4-Day Botanical Print Immersion with Suzanne Connors

A four-day immersion in the art and alchemy of botanical color.

Tuesday, Nov 10, 2026, 10:00 AM – Fri, Nov 13, 2026, 4:00 PM

This intensive workshop is designed as a progression — from understanding materials and process to building complexity, cohesion, and a personal approach to botanical printing.

Join Suzanne Connors for four immersive days exploring advanced eco-printing techniques on both cloth and paper. Working with a wide range of plant materials, mordants, tannins, iron modifiers, and natural dyes, participants will investigate how nature, chemistry, and composition interact to create layered and expressive surfaces.

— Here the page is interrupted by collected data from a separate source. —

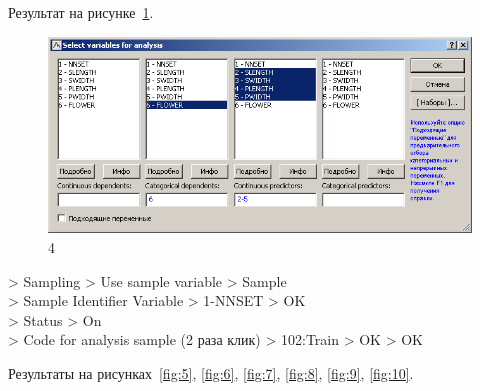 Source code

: Результат на рисунке~\ref{fig:4}.

\begin{figure}[!h]
  \centering

  \includegraphics[width=12cm]
  {inc/ex_4.PNG}

  \caption{4}

  \label{fig:4}
\end{figure}

> Sampling > Use sample variable > Sample \\
> Sample Identifier Variable > 1-NNSET > OK \\
> Status > On \\
> Code for analysis sample (2 раза клик) > 102:Train > OK > OK

Результаты на рисунках~\ref{fig:5}, \ref{fig:6}, \ref{fig:7},
\ref{fig:8}, \ref{fig:9}, \ref{fig:10}.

Throughout the workshop, students will experiment with color development, plant placement, over-dyeing, indigo layering, and methods for creating greater depth, subtlety, and visual rhythm within their work. Suzanne will guide participants through each stage of the process — from fabric preparation and bundle construction to steaming, rinsing, finishing, and evaluating results — while encouraging experimentation and the development of an individual visual language.

Traditionally offered twice each season, this immersive workshop will be offered only once in 2026–2027 as Suzanne concludes the spring studio season early in preparation for upcoming textile studies and research in Japan.

This workshop is ideal for artists ready to deepen their eco-printing practice through intentional sampling, process exploration, and immersive studio work.

About the Instructor

Suzanne Connors is a fiber artist, educator, and founder of Aya Fiber Studio in Stuart, Florida, where she teaches immersive workshops focused on Japanese textile traditions, botanical color, indigo, shibori, and surface design.

Known for her process-driven approach to teaching, Suzanne combines technical instruction with experimentation and artistic exploration, encouraging students to develop a personal relationship with cloth, color, and natural materials. Her work is deeply influenced by years of study in Japanese textile practices, including indigo dyeing, katazome, stitched resist, and traditional approaches to surface design.

Suzanne teaches nationally at art centers, guilds, and craft schools throughout the United States and regularly leads textile study journeys and research travel in Japan. Her workshops emphasize thoughtful craftsmanship, layered process, and the belief that meaningful learning happens through direct experience, observation, and repetition.

At Aya Fiber Studio, students experience small-group instruction in a fully equipped working fiber studio designed specifically for immersive textile education.